-- Material to process follows --
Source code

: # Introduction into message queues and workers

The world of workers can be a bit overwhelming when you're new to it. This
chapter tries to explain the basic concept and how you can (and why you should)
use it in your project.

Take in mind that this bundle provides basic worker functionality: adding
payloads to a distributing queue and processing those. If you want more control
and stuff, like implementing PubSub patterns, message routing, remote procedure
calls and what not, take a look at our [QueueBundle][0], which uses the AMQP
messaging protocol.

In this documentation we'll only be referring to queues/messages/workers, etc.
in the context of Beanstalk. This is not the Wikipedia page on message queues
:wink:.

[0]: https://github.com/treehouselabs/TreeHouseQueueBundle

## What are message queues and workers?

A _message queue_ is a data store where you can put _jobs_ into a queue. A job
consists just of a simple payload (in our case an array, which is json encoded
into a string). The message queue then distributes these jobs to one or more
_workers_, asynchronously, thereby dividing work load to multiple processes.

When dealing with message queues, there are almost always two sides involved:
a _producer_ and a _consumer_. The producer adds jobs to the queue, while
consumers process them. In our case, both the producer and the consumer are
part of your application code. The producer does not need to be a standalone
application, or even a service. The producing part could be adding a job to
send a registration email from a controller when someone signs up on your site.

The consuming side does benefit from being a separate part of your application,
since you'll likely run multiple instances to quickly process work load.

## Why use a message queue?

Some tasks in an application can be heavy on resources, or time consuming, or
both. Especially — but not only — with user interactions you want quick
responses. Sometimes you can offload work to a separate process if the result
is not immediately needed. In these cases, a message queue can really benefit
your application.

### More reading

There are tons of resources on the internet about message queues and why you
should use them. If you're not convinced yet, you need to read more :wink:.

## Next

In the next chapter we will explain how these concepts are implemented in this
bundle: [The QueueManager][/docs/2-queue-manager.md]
-- Material to process concluded --
▸ Aim of the task:
Repeat the lines above exactly.

▸ Answer:
Source code

: # Introduction into message queues and workers

The world of workers can be a bit overwhelming when you're new to it. This
chapter tries to explain the basic concept and how you can (and why you should)
use it in your project.

Take in mind that this bundle provides basic worker functionality: adding
payloads to a distributing queue and processing those. If you want more control
and stuff, like implementing PubSub patterns, message routing, remote procedure
calls and what not, take a look at our [QueueBundle][0], which uses the AMQP
messaging protocol.

In this documentation we'll only be referring to queues/messages/workers, etc.
in the context of Beanstalk. This is not the Wikipedia page on message queues
:wink:.

[0]: https://github.com/treehouselabs/TreeHouseQueueBundle

## What are message queues and workers?

A _message queue_ is a data store where you can put _jobs_ into a queue. A job
consists just of a simple payload (in our case an array, which is json encoded
into a string). The message queue then distributes these jobs to one or more
_workers_, asynchronously, thereby dividing work load to multiple processes.

When dealing with message queues, there are almost always two sides involved:
a _producer_ and a _consumer_. The producer adds jobs to the queue, while
consumers process them. In our case, both the producer and the consumer are
part of your application code. The producer does not need to be a standalone
application, or even a service. The producing part could be adding a job to
send a registration email from a controller when someone signs up on your site.

The consuming side does benefit from being a separate part of your application,
since you'll likely run multiple instances to quickly process work load.

## Why use a message queue?

Some tasks in an application can be heavy on resources, or time consuming, or
both. Especially — but not only — with user interactions you want quick
responses. Sometimes you can offload work to a separate process if the result
is not immediately needed. In these cases, a message queue can really benefit
your application.

### More reading

There are tons of resources on the internet about message queues and why you
should use them. If you're not convinced yet, you need to read more :wink:.

## Next

In the next chapter we will explain how these concepts are implemented in this
bundle: [The QueueManager][/docs/2-queue-manager.md]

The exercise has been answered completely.